**Available data:**
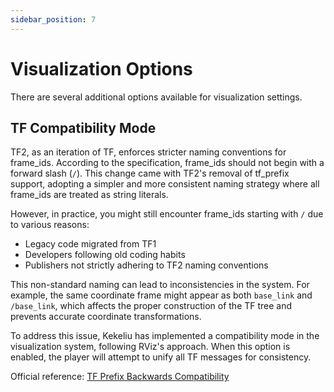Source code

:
 ```yaml
---
sidebar_position: 7
---
```


# Visualization Options

There are several additional options available for visualization settings.

## TF Compatibility Mode

TF2, as an iteration of TF, enforces stricter naming conventions for frame_ids. According to the specification, frame_ids should not begin with a forward slash (`/`). This change came with TF2's removal of tf_prefix support, adopting a simpler and more consistent naming strategy where all frame_ids are treated as string literals.

However, in practice, you might still encounter frame_ids starting with `/` due to various reasons:

- Legacy code migrated from TF1
- Developers following old coding habits
- Publishers not strictly adhering to TF2 naming conventions

This non-standard naming can lead to inconsistencies in the system. For example, the same coordinate frame might appear as both `base_link` and `/base_link`, which affects the proper construction of the TF tree and prevents accurate coordinate transformations.

To address this issue, Kekeliu has implemented a compatibility mode in the visualization system, following RViz's approach. When this option is enabled, the player will attempt to unify all TF messages for consistency.

Official reference: [TF Prefix Backwards Compatibility](https://wiki.ros.org/tf2/Migration#tf_prefix_backwards_compatibility)

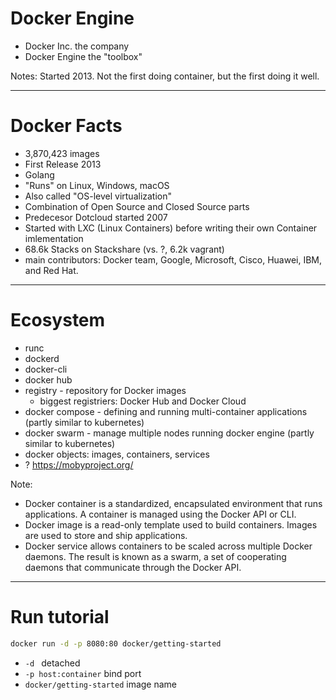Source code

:# Docker Engine

* Docker Inc. the company
* Docker Engine the "toolbox"

Notes: Started 2013. Not the first doing container, but the first doing it well.

---

# Docker Facts

* 3,870,423 images
* First Release 2013
* Golang
* "Runs" on Linux, Windows, macOS
* Also called "OS-level virtualization"
* Combination of Open Source and Closed Source parts
* Predecesor Dotcloud started 2007
* Started with LXC (Linux Containers) before writing their own Container imlementation
* 68.6k Stacks on Stackshare (vs. ?, 6.2k vagrant)
* main contributors: Docker team, Google, Microsoft, Cisco, Huawei, IBM, and Red Hat.

--- 

# Ecosystem

* runc
* dockerd
* docker-cli
* docker hub
* registry - repository for Docker images
  * biggest registriers: Docker Hub and Docker Cloud
* docker compose - defining and running multi-container applications (partly similar to kubernetes)
* docker swarm - manage multiple nodes running docker engine (partly similar to kubernetes)
* docker objects: images, containers, services
* ? https://mobyproject.org/

Note: 
* Docker container is a standardized, encapsulated environment that runs applications. A container is managed using the Docker API or CLI.
* Docker image is a read-only template used to build containers. Images are used to store and ship applications.
* Docker service allows containers to be scaled across multiple Docker daemons. The result is known as a swarm, a set of cooperating daemons that communicate through the Docker API.

----

# Run tutorial

```bash 
docker run -d -p 8080:80 docker/getting-started
```

* `-d ` detached
* `-p host:container` bind port
* `docker/getting-started` image name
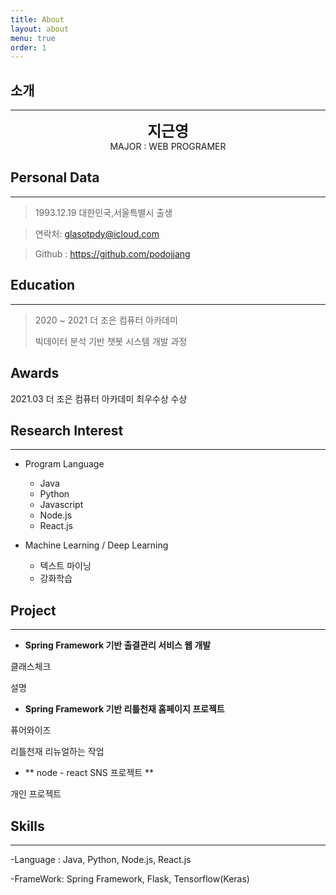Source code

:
 ```yaml
---
title: About
layout: about
menu: true
order: 1
---
```


## 소개

* * *
<center>
<span style=
"font-size:170%;
font-weight:bold">
지근영
</span>
</center>

<center>MAJOR : WEB PROGRAMER</center>

<!-- <center>Korean University</center>

<center>145, Anam-ro, Seongbuk-gu, Seoul, Republic of Korea</center> -->

## Personal Data
---
> 1993.12.19 대한민국,서울특별시 출생

> 연락처: glasotpdy@icloud.com

> Github : <a href="https://github.com/khw11044">https://github.com/podojjang</a>


## Education
---
> 2020 ~ 2021 더 조은 컴퓨터 아카데미
>
> 빅데이터 분석 기반 챗봇 시스템 개발 과정

## Awards
2021.03 더 조은 컴퓨터 아카데미 최우수상 수상

## Research Interest
---

* Program Language
    + Java
    + Python
    + Javascript
    + Node.js
    + React.js

* Machine Learning / Deep Learning
    + 텍스트 마이닝
    + 강화학습

## Project
---

* **Spring Framework 기반 출결관리 서비스 웹 개발**

클래스체크

설명

* **Spring Framework 기반 리틀천재 홈페이지 프로젝트**

퓨어와이즈

리틀천재 리뉴얼하는 작업

  
* ** node - react SNS 프로젝트 **

개인 프로젝트

## Skills
---
-Language : Java, Python, Node.js, React.js

-FrameWork: Spring Framework, Flask, Tensorflow(Keras)
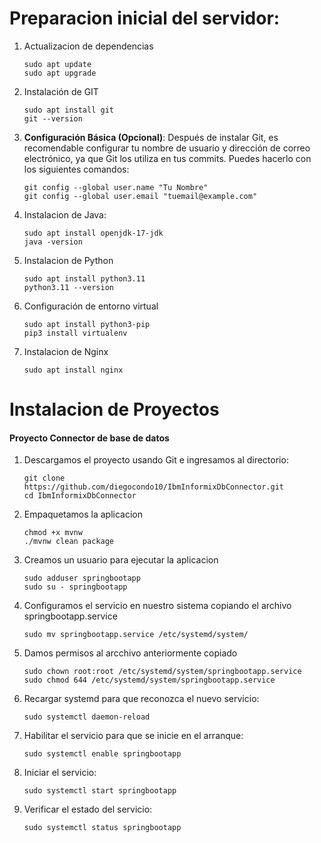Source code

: # Preparacion inicial del servidor:

1. Actualizacion de dependencias
   ```
   sudo apt update
   sudo apt upgrade
   ```
2. Instalación de GIT
   ```
   sudo apt install git
   git --version
   ```
3. **Configuración Básica (Opcional)**: Después de instalar Git, es recomendable configurar tu nombre de usuario y dirección de correo electrónico, ya que Git los utiliza en tus commits. Puedes hacerlo con los siguientes comandos:
   ```
   git config --global user.name "Tu Nombre"
   git config --global user.email "tuemail@example.com"
   ```
4. Instalacion de Java:
   ```
   sudo apt install openjdk-17-jdk
   java -version
   ```
5. Instalacion de Python
   ```
   sudo apt install python3.11
   python3.11 --version
   ```
6. Configuración de entorno virtual
   ```
   sudo apt install python3-pip
   pip3 install virtualenv
   ```
7. Instalacion de Nginx
   ```
   sudo apt install nginx
   ```

# Instalacion de Proyectos

#### Proyecto Connector de base de datos
1. Descargamos el proyecto usando Git e ingresamos al directorio:
    ```
    git clone https://github.com/diegocondo10/IbmInformixDbConnector.git
    cd IbmInformixDbConnector
    ```
2. Empaquetamos la aplicacion
    ```
    chmod +x mvnw
    ./mvnw clean package
    ```
3. Creamos un usuario para ejecutar la aplicacion
    ```
    sudo adduser springbootapp
    sudo su - springbootapp
    ```
4. Configuramos el servicio en nuestro sistema copiando el archivo springbootapp.service
    ```
    sudo mv springbootapp.service /etc/systemd/system/
    ```
5. Damos permisos al arcchivo anteriormente copiado
    ```
    sudo chown root:root /etc/systemd/system/springbootapp.service
    sudo chmod 644 /etc/systemd/system/springbootapp.service
    ```
6. Recargar systemd para que reconozca el nuevo servicio:
    ```
    sudo systemctl daemon-reload
    ```
7. Habilitar el servicio para que se inicie en el arranque:
    ```
    sudo systemctl enable springbootapp
    ```
8. Iniciar el servicio:
    ```
    sudo systemctl start springbootapp
    ```
9. Verificar el estado del servicio:
    ```
    sudo systemctl status springbootapp
    ```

**Task to complete:** Repeat each line above exactly as it reads, omitting any pictures.

**Exercise result:**
Source code

:
 ```yaml
---
sidebar_position: 7
---
```


# Visualization Options

There are several additional options available for visualization settings.

## TF Compatibility Mode

TF2, as an iteration of TF, enforces stricter naming conventions for frame_ids. According to the specification, frame_ids should not begin with a forward slash (`/`). This change came with TF2's removal of tf_prefix support, adopting a simpler and more consistent naming strategy where all frame_ids are treated as string literals.

However, in practice, you might still encounter frame_ids starting with `/` due to various reasons:

- Legacy code migrated from TF1
- Developers following old coding habits
- Publishers not strictly adhering to TF2 naming conventions

This non-standard naming can lead to inconsistencies in the system. For example, the same coordinate frame might appear as both `base_link` and `/base_link`, which affects the proper construction of the TF tree and prevents accurate coordinate transformations.

To address this issue, Kekeliu has implemented a compatibility mode in the visualization system, following RViz's approach. When this option is enabled, the player will attempt to unify all TF messages for consistency.

Official reference: [TF Prefix Backwards Compatibility](https://wiki.ros.org/tf2/Migration#tf_prefix_backwards_compatibility)

Source code

:# Docker Engine

* Docker Inc. the company
* Docker Engine the "toolbox"

Notes: Started 2013. Not the first doing container, but the first doing it well.

---

# Docker Facts

* 3,870,423 images
* First Release 2013
* Golang
* "Runs" on Linux, Windows, macOS
* Also called "OS-level virtualization"
* Combination of Open Source and Closed Source parts
* Predecesor Dotcloud started 2007
* Started with LXC (Linux Containers) before writing their own Container imlementation
* 68.6k Stacks on Stackshare (vs. ?, 6.2k vagrant)
* main contributors: Docker team, Google, Microsoft, Cisco, Huawei, IBM, and Red Hat.

--- 

# Ecosystem

* runc
* dockerd
* docker-cli
* docker hub
* registry - repository for Docker images
  * biggest registriers: Docker Hub and Docker Cloud
* docker compose - defining and running multi-container applications (partly similar to kubernetes)
* docker swarm - manage multiple nodes running docker engine (partly similar to kubernetes)
* docker objects: images, containers, services
* ? https://mobyproject.org/

Note: 
* Docker container is a standardized, encapsulated environment that runs applications. A container is managed using the Docker API or CLI.
* Docker image is a read-only template used to build containers. Images are used to store and ship applications.
* Docker service allows containers to be scaled across multiple Docker daemons. The result is known as a swarm, a set of cooperating daemons that communicate through the Docker API.

----

# Run tutorial

```bash 
docker run -d -p 8080:80 docker/getting-started
```

* `-d ` detached
* `-p host:container` bind port
* `docker/getting-started` image name
Source code

:
 ```yaml
---
title: About
layout: about
menu: true
order: 1
---
```


## 소개

* * *
<center>
<span style=
"font-size:170%;
font-weight:bold">
지근영
</span>
</center>

<center>MAJOR : WEB PROGRAMER</center>

<!-- <center>Korean University</center>

<center>145, Anam-ro, Seongbuk-gu, Seoul, Republic of Korea</center> -->

## Personal Data
---
> 1993.12.19 대한민국,서울특별시 출생

> 연락처: glasotpdy@icloud.com

> Github : <a href="https://github.com/khw11044">https://github.com/podojjang</a>


## Education
---
> 2020 ~ 2021 더 조은 컴퓨터 아카데미
>
> 빅데이터 분석 기반 챗봇 시스템 개발 과정

## Awards
2021.03 더 조은 컴퓨터 아카데미 최우수상 수상

## Research Interest
---

* Program Language
    + Java
    + Python
    + Javascript
    + Node.js
    + React.js

* Machine Learning / Deep Learning
    + 텍스트 마이닝
    + 강화학습

## Project
---

* **Spring Framework 기반 출결관리 서비스 웹 개발**

클래스체크

설명

* **Spring Framework 기반 리틀천재 홈페이지 프로젝트**

퓨어와이즈

리틀천재 리뉴얼하는 작업

  
* ** node - react SNS 프로젝트 **

개인 프로젝트

## Skills
---
-Language : Java, Python, Node.js, React.js

-FrameWork: Spring Framework, Flask, Tensorflow(Keras)
Source code

: # Preparacion inicial del servidor:

1. Actualizacion de dependencias
   ```
   sudo apt update
   sudo apt upgrade
   ```
2. Instalación de GIT
   ```
   sudo apt install git
   git --version
   ```
3. **Configuración Básica (Opcional)**: Después de instalar Git, es recomendable configurar tu nombre de usuario y dirección de correo electrónico, ya que Git los utiliza en tus commits. Puedes hacerlo con los siguientes comandos:
   ```
   git config --global user.name "Tu Nombre"
   git config --global user.email "tuemail@example.com"
   ```
4. Instalacion de Java:
   ```
   sudo apt install openjdk-17-jdk
   java -version
   ```
5. Instalacion de Python
   ```
   sudo apt install python3.11
   python3.11 --version
   ```
6. Configuración de entorno virtual
   ```
   sudo apt install python3-pip
   pip3 install virtualenv
   ```
7. Instalacion de Nginx
   ```
   sudo apt install nginx
   ```

# Instalacion de Proyectos

#### Proyecto Connector de base de datos
1. Descargamos el proyecto usando Git e ingresamos al directorio:
    ```
    git clone https://github.com/diegocondo10/IbmInformixDbConnector.git
    cd IbmInformixDbConnector
    ```
2. Empaquetamos la aplicacion
    ```
    chmod +x mvnw
    ./mvnw clean package
    ```
3. Creamos un usuario para ejecutar la aplicacion
    ```
    sudo adduser springbootapp
    sudo su - springbootapp
    ```
4. Configuramos el servicio en nuestro sistema copiando el archivo springbootapp.service
    ```
    sudo mv springbootapp.service /etc/systemd/system/
    ```
5. Damos permisos al arcchivo anteriormente copiado
    ```
    sudo chown root:root /etc/systemd/system/springbootapp.service
    sudo chmod 644 /etc/systemd/system/springbootapp.service
    ```
6. Recargar systemd para que reconozca el nuevo servicio:
    ```
    sudo systemctl daemon-reload
    ```
7. Habilitar el servicio para que se inicie en el arranque:
    ```
    sudo systemctl enable springbootapp
    ```
8. Iniciar el servicio:
    ```
    sudo systemctl start springbootapp
    ```
9. Verificar el estado del servicio:
    ```
    sudo systemctl status springbootapp
    ```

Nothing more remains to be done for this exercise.